'Doping? De Russen vinden zelf dat ze genoeg doen'
Over minder dan tien maanden beginnen de Winterspelen in het Zuid-Koreaanse Pyeongchang. Mogelijk zonder een afvaardiging uit Rusland, doorgaans toch één van de landen met de grootste medailleoogst. Reden? Doping.
Het door de staat geregisseerde dopingprogramma suddert nog na. De Russische sportwereld ligt onder een vergrootglas. Er moet bewijs komen dat het er nu anders aan toegaat. "De Russen zelf vinden dat ze genoeg doen", stelt correspondent David-Jan Godfroid.
Toch is men er niet gerust op. "Of de Russen bang zijn? Ja en nee. De spanning ligt er aan de ene kant wel bovenop. Aan de andere kant: de Russen zeggen dat ze ook niet volledig werden uitgesloten voor de Spelen in Rio. Dat was alleen de atletiekploeg."
De buitenwereld is sceptisch. Eén bewijs dat de Russen nu 'schoner' zouden sporten, zou kunnen worden geleverd middels een blik op de resultaten van de sporters de afgelopen jaren. Is er een afname qua prestaties? Nee, niet echt.
Godfroid: "In sommige traditionele wintersporten waar Rusland sterk in is, biatlon en kunstschaatsen bijvoorbeeld, vielen de prestaties wel wat tegen de afgelopen tijd. Maar de grote toernooien moeten nog komen. Dus het moet nog duidelijk worden of die lijn zich doorzet."
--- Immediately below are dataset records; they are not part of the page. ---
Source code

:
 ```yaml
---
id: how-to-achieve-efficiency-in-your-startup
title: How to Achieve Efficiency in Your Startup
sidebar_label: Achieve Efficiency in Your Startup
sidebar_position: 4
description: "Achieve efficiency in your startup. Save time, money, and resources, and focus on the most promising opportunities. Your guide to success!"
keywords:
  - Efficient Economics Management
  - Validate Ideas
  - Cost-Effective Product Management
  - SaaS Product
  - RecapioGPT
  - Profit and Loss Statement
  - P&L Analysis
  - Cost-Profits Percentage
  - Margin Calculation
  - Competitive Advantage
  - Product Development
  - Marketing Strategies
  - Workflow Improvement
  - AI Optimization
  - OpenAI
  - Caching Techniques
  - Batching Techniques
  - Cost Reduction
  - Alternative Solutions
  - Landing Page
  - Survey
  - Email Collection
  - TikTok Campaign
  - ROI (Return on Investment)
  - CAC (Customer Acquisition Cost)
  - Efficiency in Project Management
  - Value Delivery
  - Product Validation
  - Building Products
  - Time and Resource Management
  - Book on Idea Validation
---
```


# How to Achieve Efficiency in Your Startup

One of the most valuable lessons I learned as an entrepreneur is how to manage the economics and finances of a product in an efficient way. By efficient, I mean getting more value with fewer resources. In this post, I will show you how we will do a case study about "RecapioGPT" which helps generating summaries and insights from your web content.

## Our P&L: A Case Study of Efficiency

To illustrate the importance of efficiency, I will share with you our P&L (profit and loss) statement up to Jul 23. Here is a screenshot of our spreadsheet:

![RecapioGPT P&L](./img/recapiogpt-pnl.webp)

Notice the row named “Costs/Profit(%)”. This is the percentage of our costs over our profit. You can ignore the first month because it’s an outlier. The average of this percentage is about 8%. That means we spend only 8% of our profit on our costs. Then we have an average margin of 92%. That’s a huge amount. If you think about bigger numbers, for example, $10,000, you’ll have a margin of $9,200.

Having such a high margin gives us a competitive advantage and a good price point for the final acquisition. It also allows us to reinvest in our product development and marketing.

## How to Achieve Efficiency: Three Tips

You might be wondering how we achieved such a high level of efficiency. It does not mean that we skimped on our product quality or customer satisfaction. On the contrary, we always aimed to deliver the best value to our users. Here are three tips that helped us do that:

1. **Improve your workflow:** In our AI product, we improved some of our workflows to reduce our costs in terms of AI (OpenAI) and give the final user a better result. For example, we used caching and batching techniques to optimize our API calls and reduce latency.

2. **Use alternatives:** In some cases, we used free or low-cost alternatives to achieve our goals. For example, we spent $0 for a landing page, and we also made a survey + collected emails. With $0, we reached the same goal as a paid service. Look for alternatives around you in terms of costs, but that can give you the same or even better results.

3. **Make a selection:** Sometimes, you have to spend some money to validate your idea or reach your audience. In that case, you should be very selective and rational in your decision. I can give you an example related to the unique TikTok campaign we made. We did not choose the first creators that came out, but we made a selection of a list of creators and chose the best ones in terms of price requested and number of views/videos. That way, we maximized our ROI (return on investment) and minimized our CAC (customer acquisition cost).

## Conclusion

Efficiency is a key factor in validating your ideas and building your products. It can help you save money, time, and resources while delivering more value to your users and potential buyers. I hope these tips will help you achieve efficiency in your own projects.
'Wat moeten we nog meer doen?'
"Kijk, ze ontkennen natuurlijk ten stelligste dat er sprake is geweest van een door de staat geregisseerd dopingprogramma. Ze zeggen wel: niet alles klopte, maar daar zijn we hard mee aan het werk. Volgens de IAAF, de internationale atletiekfederatie, is dat echter niet genoeg. Ze zitten zich nu achter het hoofd te krabben: wat moeten we nog meer doen?"